Hence, improved lecithination procedures are needed. Moreover, lecithination needs to be adapted to new procedures for production of cocoa powder. For example, liquefied gas extraction has been recently reported as an alternative to mechanical pressing to separate cocoa liquor into its cocoa butter and cocoa powder constituents as disclosed in, for example, U.S. Pat. Nos., 6,066,350 and 6,361,814. In a preferred embodiment of this process, cocoa liquor is mixed with liquefied, pressurized butane to form a slurry, and the slurry is subjected to separation on, for example, a belt filter. The belt filter retains wet cocoa solids as solvent passes through the belt filter extracting cocoa butter. The remaining wet cocoa solids, which usually retain some cocoa butter and forms a cocoa mass, are processed into cocoa powder by, among other things, breaking up any clumped particles and removing solvent (desolventization).

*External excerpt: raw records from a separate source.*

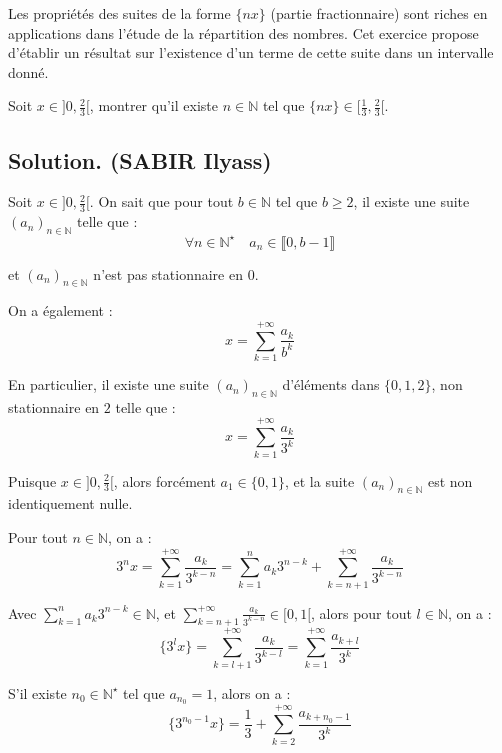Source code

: Les propri{\'e}t{\'e}s des suites de la forme $\{nx\}$ (partie fractionnaire)
sont riches en applications dans l'{\'e}tude de la r{\'e}partition des
nombres. Cet exercice propose d'{\'e}tablir un r{\'e}sultat sur l'existence
d'un terme de cette suite dans un intervalle donn{\'e}.

\begin{exercise}[]
Soit $x \in] 0, \frac{2}{3} [$, montrer qu'il existe $n \in \mathbb{N}$ tel
que $\{nx\} \in [\frac{1}{3}, \frac{2}{3} [$.

\end{exercise}

\subsection*{Solution. (SABIR Ilyass)}

Soit $x \in] 0, \frac{2}{3} [$. On sait que pour tout $b \in \mathbb{N}$ tel
que $b \geq 2$, il existe une suite $(a_n)_{n \in \mathbb{N}}$ telle que :
\[ \forall n \in \mathbb{N}^{\star}  \quad a_n \in \llbracket 0, b - 1
   \rrbracket \]


et $(a_n)_{n \in \mathbb{N}}$ n'est pas stationnaire en $0$.

On a {\'e}galement :
\[ x = \sum_{k = 1}^{+ \infty} \frac{a_k}{b^k} \]


En particulier, il existe une suite $(a_n)_{n \in \mathbb{N}}$
d'{\'e}l{\'e}ments dans $\{0, 1, 2\}$, non stationnaire en $2$ telle que :
\[ x = \sum_{k = 1}^{+ \infty} \frac{a_k}{3^k} \]


Puisque $x \in] 0, \frac{2}{3} [$, alors forc{\'e}ment $a_1 \in \{0, 1\}$, et
la suite $(a_n)_{n \in \mathbb{N}}$ est non identiquement nulle.

Pour tout $n \in \mathbb{N}$, on a :
\[ 3^n x = \sum_{k = 1}^{+ \infty} \frac{a_k}{3^{k - n}} = \sum_{k = 1}^n a_k
   3^{n - k} + \sum_{k = n + 1}^{+ \infty} \frac{a_k}{3^{k - n}} \]


Avec $\sum_{k = 1}^n a_k 3^{n - k} \in \mathbb{N}$, et $\sum_{k = n + 1}^{+
\infty} \frac{a_k}{3^{k - n}} \in [0, 1 [$, alors pour tout $l \in
\mathbb{N}$, on a :
\[ \{3^l x\}= \sum_{k = l + 1}^{+ \infty} \frac{a_k}{3^{k - l}} = \sum_{k =
   1}^{+ \infty} \frac{a_{k + l}}{3^k} \]


S'il existe $n_0 \in \mathbb{N}^{\star}$ tel que $a_{n_0} = 1$, alors on a :
\[ \{3^{n_0 - 1} x\}= \frac{1}{3} + \sum_{k = 2}^{+ \infty} \frac{a_{k + n_0 -
   1}}{3^k} \]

The present application is directed to a novel method for processing cocoa comprising the step of adding a dispersing agent such as, for example, lecithin, to a cocoa mass comprising solvent. This results, surprisingly, in improved, more uniform mixing between the cocoa mass and the dispersing agent. Advantages include lower costs, more flexibility in choice of dispersing agents, and lower fat content. The cocoa mass can be provided by reducing the fat content of cocoa mass with use of, for example, liquefied gas extraction and a belt filter to effect separation of cocoa butter. After mixing with the dispersing agent, the cocoa mass can be desolventized to yield a cocoa powder which comprises the dispersing agent. The amount of dispersing agent in the cocoa powder can be relatively low such as, for example, only about 0.5 wt. %. If desired, the cocoa powder can be further agglomerated or instantized. In one embodiment, low calorie products are prepared. Finally, improved, dispersible cocoa powder compositions are provided which are prepared by these methods.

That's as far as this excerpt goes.